### REQUIREMENT
Lines that contain "linkedin" are to be copied from the material, every one of them.

### INPUT DATA
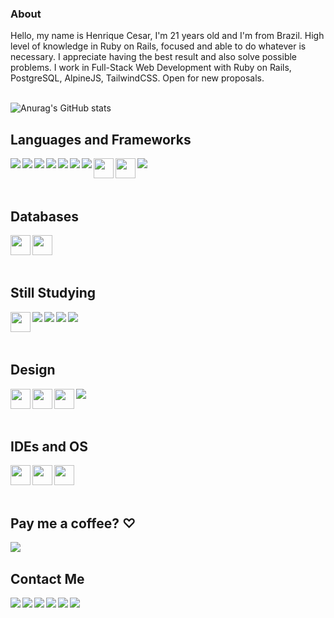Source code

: <h3>About</h3>
Hello, my name is Henrique Cesar, I'm 21 years old and I'm from Brazil. High level of knowledge in Ruby on Rails, focused and able to do whatever is necessary. I appreciate having the best result and also solve possible problems. I work in Full-Stack Web Development with Ruby on Rails, PostgreSQL, AlpineJS, TailwindCSS. Open for new proposals.<br><br>

![Anurag's GitHub stats](https://github-readme-stats.vercel.app/api?username=picktherick&show_icons=false&theme=dark)<br>

## Languages and Frameworks
<p>
<img align="left" src="https://cdn.icon-icons.com/icons2/2415/PNG/32/ruby_plain_logo_icon_146361.png"/>
<img align="left" src="https://cdn.icon-icons.com/icons2/2415/PNG/32/rails_plain_wordmark_logo_icon_146377.png"/>
<img align="left" src="https://cdn.icon-icons.com/icons2/2107/PNG/32/file_type_html_icon_130541.png"/>
<img align="left" src="https://cdn.icon-icons.com/icons2/2107/PNG/32/file_type_css_icon_130661.png"/>
<img align="left" src="https://cdn.icon-icons.com/icons2/2108/PNG/32/javascript_icon_130900.png"/>
<img align="left" src="https://cdn.icon-icons.com/icons2/2107/PNG/32/file_type_node_icon_130301.png"/>
<img align="left" src="https://cdn.icon-icons.com/icons2/2415/PNG/32/npm_original_wordmark_logo_icon_146402.png"/>
<img align="left" height="32" src="https://upload.wikimedia.org/wikipedia/commons/thumb/3/3f/Git_icon.svg/640px-Git_icon.svg.png"/>
<img align="left" height="32" src="https://upload.wikimedia.org/wikipedia/commons/4/46/Touchicon-180.png"/>
<img align="left" src="https://cdn.icon-icons.com/icons2/2415/PNG/32/bootstrap_plain_logo_icon_146619.png"/>
</p><br><br><br>

## Databases
<p>
  <img align="left" height="32" src="https://upload.wikimedia.org/wikipedia/commons/3/38/SQLite370.svg"/>
  <img align="left" height="32" src="https://upload.wikimedia.org/wikipedia/commons/thumb/2/29/Postgresql_elephant.svg/640px-Postgresql_elephant.svg.png"/>
</p><br><br><br>

## Still Studying
<p>
<img align="left" height="32" src="https://cdn.worldvectorlogo.com/logos/alpinejs.svg"/>
<img align="left" src="https://cdn.icon-icons.com/icons2/2415/PNG/32/csharp_line_logo_icon_146579.png"/>
<img align="left" src="https://cdn.icon-icons.com/icons2/2415/PNG/32/electron_original_logo_icon_146538.png"/>
<img align="left" src="https://cdn.icon-icons.com/icons2/2107/PNG/32/file_type_mysql_icon_130379.png"/>
<img align="left" src="https://cdn.icon-icons.com/icons2/1495/PNG/32/unityeditoricon_103179.png"/>
  
</p><br><br><br>

## Design
<p>
<img align="left" height="32" src="https://upload.wikimedia.org/wikipedia/commons/thumb/f/fb/Adobe_Illustrator_CC_icon.svg/512px-Adobe_Illustrator_CC_icon.svg.png"/>
<img align="left" height="32" src="https://upload.wikimedia.org/wikipedia/commons/thumb/a/af/Adobe_Photoshop_CC_icon.svg/512px-Adobe_Photoshop_CC_icon.svg.png"/>
<img align="left" height="32" src="https://upload.wikimedia.org/wikipedia/commons/thumb/3/33/Figma-logo.svg/400px-Figma-logo.svg.png"/>
<img align="left" src="https://cdn.icon-icons.com/icons2/2699/PNG/32/canva_logo_icon_168460.png"/>
</p><br><br><br>

## IDEs and OS
<p>
<img align="left" height="32" src="https://upload.wikimedia.org/wikipedia/commons/thumb/9/9a/Visual_Studio_Code_1.35_icon.svg/512px-Visual_Studio_Code_1.35_icon.svg.png"/>
<img align="left" height="32" src="https://upload.wikimedia.org/wikipedia/commons/thumb/a/ab/Logo-ubuntu_cof-orange-hex.svg/640px-Logo-ubuntu_cof-orange-hex.svg.png"/>
<img align="left" height="32" src="https://cdn.icon-icons.com/icons2/836/PNG/64/Windows_Phone_icon-icons.com_66782.png"/>
</p><br><br><br>

## Pay me a coffee? ♡
[<img align="left" src="https://img.shields.io/badge/sponsor-30363D?style=for-the-badge&logo=GitHub-Sponsors&logoColor=#white"/>][donate]<br>

## Contact Me
[<img align="left" src="https://img.shields.io/badge/WhatsApp-25D366?style=for-the-badge&logo=whatsapp&logoColor=white"/>][whatsapp]
[<img align="left" src="https://img.shields.io/badge/Gmail-D14836?style=for-the-badge&logo=gmail&logoColor=white"/>][gmail]
[<img align="left" src="https://img.shields.io/badge/Instagram-E4405F?style=for-the-badge&logo=instagram&logoColor=white"/>][instagram]
[<img align="left" src="https://img.shields.io/badge/Twitter-1DA1F2?style=for-the-badge&logo=twitter&logoColor=white"/>][twitter]
[<img align="left" src="https://img.shields.io/badge/LinkedIn-0077B5?style=for-the-badge&logo=linkedin&logoColor=white"/>][linkedIn]
[<img align="left" src="https://img.shields.io/badge/Facebook-1877F2?style=for-the-badge&logo=facebook&logoColor=white"/>][facebook]

[donate]:https://nubank.com.br/pagar/1kvjqh/pZII7Fvb9u
[gmail]:https://mail.google.com/mail/u/0/#search/Contact+me+on+my+email%3A+rickkque%40gmail.com
[whatsapp]:http://api.whatsapp.com/send?phone=5535992260481
[facebook]:https://www.facebook.com/henrique.cesar.96780/
[instagram]:https://www.instagram.com/rickkque/
[twitter]:https://twitter.com/rickkque
[linkedIn]:https://www.linkedin.com/in/rickkque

### TASK ANSWER
[<img align="left" src="https://img.shields.io/badge/LinkedIn-0077B5?style=for-the-badge&logo=linkedin&logoColor=white"/>][linkedIn]
[linkedIn]:https://www.linkedin.com/in/rickkque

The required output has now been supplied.